[Source texts of formatted documents]
= = = =
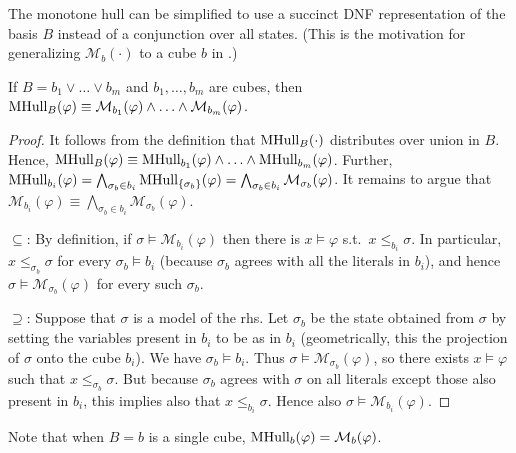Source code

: \documentclass[acmsmall,screen]{acmart}
\newcommand{\toolong}[1]{#1}
\newcommand{\toolong}[1]{}
\newcommand{\set}[1]{\{{#1}\}}
\newcommand{\monox}[2]{\mathcal{M}_{#2}({#1})}
\newcommand{\mhull}[2]{{\rm MHull}_{#2}({#1})}
\begin{document}
The monotone hull can be simplified to use a succinct DNF representation of the basis $B$ instead of a conjunction over all states.
(This is the motivation for generalizing $\monox{\cdot}{b}$ to a cube $b$ in .)
%
%
%
\begin{lemma}
\label{lem:mhull-dnf-base}
If $B = b_1 \lor \ldots \lor b_m$ and $b_1,\ldots,b_m$ are cubes, then $\mhull{\varphi}{B} \equiv \monox{\varphi}{b_1} \land \ldots \land \monox{\varphi}{b_m}$.
\end{lemma}
\toolong{
\begin{proof}
It follows from the definition that $\mhull{\cdot}{B}$ distributes over union in $B$.
Hence, $\mhull{\varphi}{B} \equiv \mhull{\varphi}{b_1} \land \ldots \land \mhull{\varphi}{b_m}$.
Further, $\mhull{\varphi}{b_i} = \bigwedge_{\sigma_b \in b_i}{\mhull{\varphi}{\set{\sigma_b}}} = \bigwedge_{\sigma_b \in b_i}{\monox{\varphi}{\sigma_b}}$.
It remains to argue that $\monox{\varphi}{b_i} \equiv \bigwedge_{\sigma_b \in b_i}{\monox{\varphi}{\sigma_b}}$.

\noindent
$\subseteq$:
By definition, if $\sigma \models \monox{\varphi}{b_i}$ then there is $x \models \varphi$ s.t.\ $x \leq_{b_i} \sigma$. In particular, $x \leq_{\sigma_b} \sigma$ for every $\sigma_b \models b_i$ (because $\sigma_b$ agrees with all the literals in $b_i$), and hence $\sigma \models \monox{\varphi}{\sigma_b}$ for every such $\sigma_b$.

\noindent
$\supseteq$:
Suppose that $\sigma$ is a model of the rhs. Let $\sigma_b$ be the state obtained from $\sigma$ by setting the variables present in $b_i$ to be as in $b_i$ (geometrically, this the projection of $\sigma$ onto the cube $b_i$). We have $\sigma_b \models b_i$. Thus $\sigma \models \monox{\varphi}{\sigma_b}$, so there exists $x \models \varphi$ such that $x \leq_{\sigma_b} \sigma$. But because $\sigma_b$ agrees with $\sigma$ on all literals except those also present in $b_i$, this implies also that $x \leq_{b_i} \sigma$. Hence also $\sigma \models \monox{\varphi}{b_i}$.
\end{proof}
}
Note that when $B = b$ is a single cube, $\mhull{\varphi}{b} = \monox{\varphi}{b}$.
\end{document}
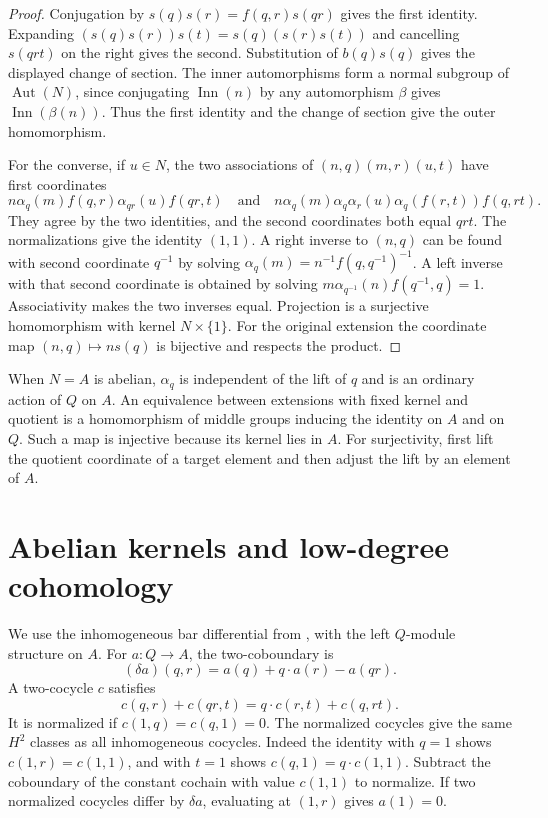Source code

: \documentclass[11pt,oneside,openany]{book}
\theoremstyle{definition}
\theoremstyle{remark}
\begin{document}
\begin{proof}
Conjugation by \(s(q)s(r)=f(q,r)s(qr)\) gives the first identity.
Expanding \((s(q)s(r))s(t)=s(q)(s(r)s(t))\) and cancelling \(s(qrt)\)
on the right gives the second. Substitution of \(b(q)s(q)\) gives
the displayed change of section. The inner automorphisms form a
normal subgroup of \(\operatorname{Aut}(N)\), since conjugating
\(\operatorname{Inn}(n)\) by any automorphism \(\beta\) gives
\(\operatorname{Inn}(\beta(n))\). Thus the first identity and the
change of section give the outer homomorphism.

For the converse, if \(u\in N\), the two associations of
\((n,q)(m,r)(u,t)\) have first coordinates
\[
 n\alpha_q(m) f(q,r)\alpha_{qr}(u) f(qr,t)
 \quad\text{and}\quad
 n\alpha_q(m)\alpha_q\alpha_r(u)\alpha_q(f(r,t))f(q,rt).
\]
They agree by the two identities, and the second coordinates both
equal \(qrt\). The normalizations give the identity \((1,1)\).
A right inverse to \((n,q)\) can be found with second coordinate
\(q^{-1}\) by solving \(\alpha_q(m)=n^{-1}f(q,q^{-1})^{-1}\).
A left inverse with that second coordinate is obtained by solving
\(m\alpha_{q^{-1}}(n)f(q^{-1},q)=1\).
Associativity makes the two inverses equal. Projection is a
surjective homomorphism with kernel \(N\times\{1\}\).
For the original extension the coordinate map
\((n,q)\mapsto ns(q)\) is bijective and respects the product.
\end{proof}

When \(N=A\) is abelian, \(\alpha_q\) is independent of the lift of
\(q\) and is an ordinary action of \(Q\) on \(A\). An equivalence
between extensions with fixed kernel and quotient is a homomorphism
of middle groups inducing the identity on \(A\) and on \(Q\).
Such a map is injective because its kernel lies in \(A\). For
surjectivity, first lift the quotient coordinate of a target
element and then adjust the lift by an element of \(A\).

\section{Abelian kernels and low-degree cohomology}

We use the inhomogeneous bar differential from
\cite[A02 and A03]{homalg}, with the left \(Q\)-module structure on
\(A\). For \(a:Q\to A\), the two-coboundary is
\[
 (\delta a)(q,r)=a(q)+q\cdot a(r)-a(qr).
\]
A two-cocycle \(c\) satisfies
\[
 c(q,r)+c(qr,t)=q\cdot c(r,t)+c(q,rt).
\]
It is normalized if \(c(1,q)=c(q,1)=0\). The normalized
cocycles give the same \(H^2\) classes as all inhomogeneous
cocycles. Indeed the identity with \(q=1\) shows
\(c(1,r)=c(1,1)\), and with \(t=1\) shows \(c(q,1)=q\cdot c(1,1)\).
Subtract the coboundary of the constant cochain with value
\(c(1,1)\) to normalize. If two normalized cocycles differ by
\(\delta a\), evaluating at \((1,r)\) gives \(a(1)=0\).
\end{document}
= = = =
# About this task
In the records above, find each line holding "homomorphism" and copy it.

# Result of the exercise
change of section give the outer homomorphism.
surjective homomorphism with kernel \(N\times\{1\}\).
between extensions with fixed kernel and quotient is a homomorphism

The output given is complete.